-- SUPPLIED RECORDS follows --

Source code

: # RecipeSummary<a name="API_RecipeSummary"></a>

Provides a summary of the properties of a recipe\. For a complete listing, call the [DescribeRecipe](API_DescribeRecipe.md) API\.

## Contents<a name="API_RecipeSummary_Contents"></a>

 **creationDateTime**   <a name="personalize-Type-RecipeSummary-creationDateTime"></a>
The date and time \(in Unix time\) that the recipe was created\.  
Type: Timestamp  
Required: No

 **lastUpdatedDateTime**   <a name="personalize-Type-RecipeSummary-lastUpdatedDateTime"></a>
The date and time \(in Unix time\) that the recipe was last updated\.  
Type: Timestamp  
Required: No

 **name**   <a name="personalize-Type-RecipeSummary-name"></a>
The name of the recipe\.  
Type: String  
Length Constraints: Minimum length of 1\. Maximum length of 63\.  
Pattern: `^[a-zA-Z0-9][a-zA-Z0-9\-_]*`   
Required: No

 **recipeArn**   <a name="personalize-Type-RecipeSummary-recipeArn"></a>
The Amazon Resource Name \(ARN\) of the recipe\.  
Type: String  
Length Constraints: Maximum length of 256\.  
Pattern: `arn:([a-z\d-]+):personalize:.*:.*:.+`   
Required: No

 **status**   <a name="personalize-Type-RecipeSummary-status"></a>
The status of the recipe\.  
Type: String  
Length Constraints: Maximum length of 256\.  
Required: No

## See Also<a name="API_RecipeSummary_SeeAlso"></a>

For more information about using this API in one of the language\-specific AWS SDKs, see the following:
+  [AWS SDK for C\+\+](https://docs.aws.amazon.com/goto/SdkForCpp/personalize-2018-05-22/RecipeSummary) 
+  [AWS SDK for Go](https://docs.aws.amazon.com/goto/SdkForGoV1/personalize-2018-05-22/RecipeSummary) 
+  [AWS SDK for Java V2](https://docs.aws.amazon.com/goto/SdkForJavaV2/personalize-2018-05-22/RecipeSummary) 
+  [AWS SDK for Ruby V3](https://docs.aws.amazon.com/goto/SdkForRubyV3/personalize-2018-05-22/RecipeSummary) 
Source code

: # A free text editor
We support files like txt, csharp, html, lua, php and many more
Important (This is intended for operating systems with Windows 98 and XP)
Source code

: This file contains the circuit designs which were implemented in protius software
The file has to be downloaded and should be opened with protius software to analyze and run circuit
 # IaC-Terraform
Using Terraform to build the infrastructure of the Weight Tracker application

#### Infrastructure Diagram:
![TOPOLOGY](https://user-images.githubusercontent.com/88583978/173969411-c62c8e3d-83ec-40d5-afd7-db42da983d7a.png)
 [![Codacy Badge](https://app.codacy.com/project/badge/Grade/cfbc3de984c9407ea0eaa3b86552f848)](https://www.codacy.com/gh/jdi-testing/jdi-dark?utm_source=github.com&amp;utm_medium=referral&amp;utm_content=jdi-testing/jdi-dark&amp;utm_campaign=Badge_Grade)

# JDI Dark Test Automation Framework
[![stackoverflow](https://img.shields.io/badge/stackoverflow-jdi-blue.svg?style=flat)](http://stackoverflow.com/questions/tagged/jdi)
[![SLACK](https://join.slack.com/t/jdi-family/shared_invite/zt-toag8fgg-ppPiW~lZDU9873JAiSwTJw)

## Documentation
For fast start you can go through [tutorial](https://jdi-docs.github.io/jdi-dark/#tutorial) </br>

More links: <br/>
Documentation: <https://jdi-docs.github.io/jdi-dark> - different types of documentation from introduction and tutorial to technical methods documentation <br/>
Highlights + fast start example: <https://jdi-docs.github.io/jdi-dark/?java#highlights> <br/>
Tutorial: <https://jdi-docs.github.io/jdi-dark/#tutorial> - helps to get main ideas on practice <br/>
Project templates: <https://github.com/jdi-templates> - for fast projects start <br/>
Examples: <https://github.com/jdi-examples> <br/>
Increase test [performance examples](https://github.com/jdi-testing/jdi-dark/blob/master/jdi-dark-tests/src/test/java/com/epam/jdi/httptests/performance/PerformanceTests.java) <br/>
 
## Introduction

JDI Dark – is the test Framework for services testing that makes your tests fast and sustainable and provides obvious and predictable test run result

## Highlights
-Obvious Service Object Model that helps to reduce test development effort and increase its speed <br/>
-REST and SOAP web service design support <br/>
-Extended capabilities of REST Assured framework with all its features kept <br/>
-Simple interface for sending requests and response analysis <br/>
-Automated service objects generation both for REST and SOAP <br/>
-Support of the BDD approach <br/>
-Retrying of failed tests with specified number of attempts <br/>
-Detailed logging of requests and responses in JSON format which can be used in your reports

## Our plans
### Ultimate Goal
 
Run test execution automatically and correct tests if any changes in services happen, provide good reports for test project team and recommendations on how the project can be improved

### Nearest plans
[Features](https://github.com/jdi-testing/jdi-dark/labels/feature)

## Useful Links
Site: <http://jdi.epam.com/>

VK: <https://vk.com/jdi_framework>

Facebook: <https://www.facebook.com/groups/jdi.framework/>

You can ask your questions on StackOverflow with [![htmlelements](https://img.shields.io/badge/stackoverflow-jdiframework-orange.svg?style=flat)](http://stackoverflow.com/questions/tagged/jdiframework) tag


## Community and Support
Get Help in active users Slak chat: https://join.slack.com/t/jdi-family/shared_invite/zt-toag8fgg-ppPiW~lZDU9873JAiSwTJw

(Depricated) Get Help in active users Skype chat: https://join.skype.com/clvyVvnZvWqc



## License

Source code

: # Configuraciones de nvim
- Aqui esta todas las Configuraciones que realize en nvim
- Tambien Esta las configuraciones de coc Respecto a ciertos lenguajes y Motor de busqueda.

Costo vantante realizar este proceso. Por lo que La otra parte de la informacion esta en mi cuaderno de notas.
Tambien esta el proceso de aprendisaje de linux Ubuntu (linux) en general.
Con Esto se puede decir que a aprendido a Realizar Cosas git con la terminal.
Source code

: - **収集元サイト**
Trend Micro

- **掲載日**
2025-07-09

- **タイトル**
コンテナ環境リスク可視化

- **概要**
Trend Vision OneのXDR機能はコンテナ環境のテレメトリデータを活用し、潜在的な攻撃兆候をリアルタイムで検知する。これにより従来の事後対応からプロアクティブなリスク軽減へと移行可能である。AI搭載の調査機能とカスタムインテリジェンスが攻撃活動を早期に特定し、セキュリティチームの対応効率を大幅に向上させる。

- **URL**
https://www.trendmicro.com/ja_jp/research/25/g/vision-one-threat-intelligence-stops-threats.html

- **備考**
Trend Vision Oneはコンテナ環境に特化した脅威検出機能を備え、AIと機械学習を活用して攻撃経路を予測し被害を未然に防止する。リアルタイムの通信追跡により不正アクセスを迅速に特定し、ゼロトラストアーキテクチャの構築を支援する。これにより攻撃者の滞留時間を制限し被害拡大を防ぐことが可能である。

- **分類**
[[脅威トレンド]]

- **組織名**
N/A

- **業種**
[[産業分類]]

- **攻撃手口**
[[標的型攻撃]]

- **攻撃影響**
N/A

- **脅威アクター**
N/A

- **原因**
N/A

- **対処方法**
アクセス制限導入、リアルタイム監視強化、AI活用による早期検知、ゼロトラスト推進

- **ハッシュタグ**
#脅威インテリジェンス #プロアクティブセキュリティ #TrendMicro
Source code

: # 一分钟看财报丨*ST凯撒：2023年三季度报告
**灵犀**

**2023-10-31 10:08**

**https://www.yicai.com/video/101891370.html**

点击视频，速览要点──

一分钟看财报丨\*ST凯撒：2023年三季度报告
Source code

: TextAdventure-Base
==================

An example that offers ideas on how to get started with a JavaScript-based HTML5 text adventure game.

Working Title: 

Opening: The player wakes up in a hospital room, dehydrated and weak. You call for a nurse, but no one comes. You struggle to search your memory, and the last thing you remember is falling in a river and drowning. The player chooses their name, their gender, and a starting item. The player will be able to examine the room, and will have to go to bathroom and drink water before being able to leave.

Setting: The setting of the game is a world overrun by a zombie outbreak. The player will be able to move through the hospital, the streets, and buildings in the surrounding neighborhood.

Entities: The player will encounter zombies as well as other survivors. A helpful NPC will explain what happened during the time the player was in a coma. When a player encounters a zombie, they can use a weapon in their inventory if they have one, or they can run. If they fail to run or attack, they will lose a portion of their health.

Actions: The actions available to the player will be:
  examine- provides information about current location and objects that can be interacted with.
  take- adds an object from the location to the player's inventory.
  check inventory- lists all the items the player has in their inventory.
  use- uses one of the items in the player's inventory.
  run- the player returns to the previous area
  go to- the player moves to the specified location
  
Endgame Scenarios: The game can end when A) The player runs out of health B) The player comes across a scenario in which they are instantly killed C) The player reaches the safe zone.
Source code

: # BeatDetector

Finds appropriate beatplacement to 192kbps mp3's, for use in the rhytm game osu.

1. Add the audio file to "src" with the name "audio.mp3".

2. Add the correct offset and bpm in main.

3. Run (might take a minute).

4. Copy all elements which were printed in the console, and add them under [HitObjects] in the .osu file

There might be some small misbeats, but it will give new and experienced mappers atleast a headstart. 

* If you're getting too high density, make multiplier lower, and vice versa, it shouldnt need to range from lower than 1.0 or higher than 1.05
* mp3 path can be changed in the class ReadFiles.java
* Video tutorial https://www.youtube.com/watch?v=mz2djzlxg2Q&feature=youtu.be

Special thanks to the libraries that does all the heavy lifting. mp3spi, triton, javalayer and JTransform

-- SUPPLIED RECORDS concluded --

# EXERCISE:
Scan the records above for the string "tutorial", and copy every line where it turns up.

# WRITTEN REPLY:
For fast start you can go through [tutorial](https://jdi-docs.github.io/jdi-dark/#tutorial) </br>
Documentation: <https://jdi-docs.github.io/jdi-dark> - different types of documentation from introduction and tutorial to technical methods documentation <br/>
Tutorial: <https://jdi-docs.github.io/jdi-dark/#tutorial> - helps to get main ideas on practice <br/>
* Video tutorial https://www.youtube.com/watch?v=mz2djzlxg2Q&feature=youtu.be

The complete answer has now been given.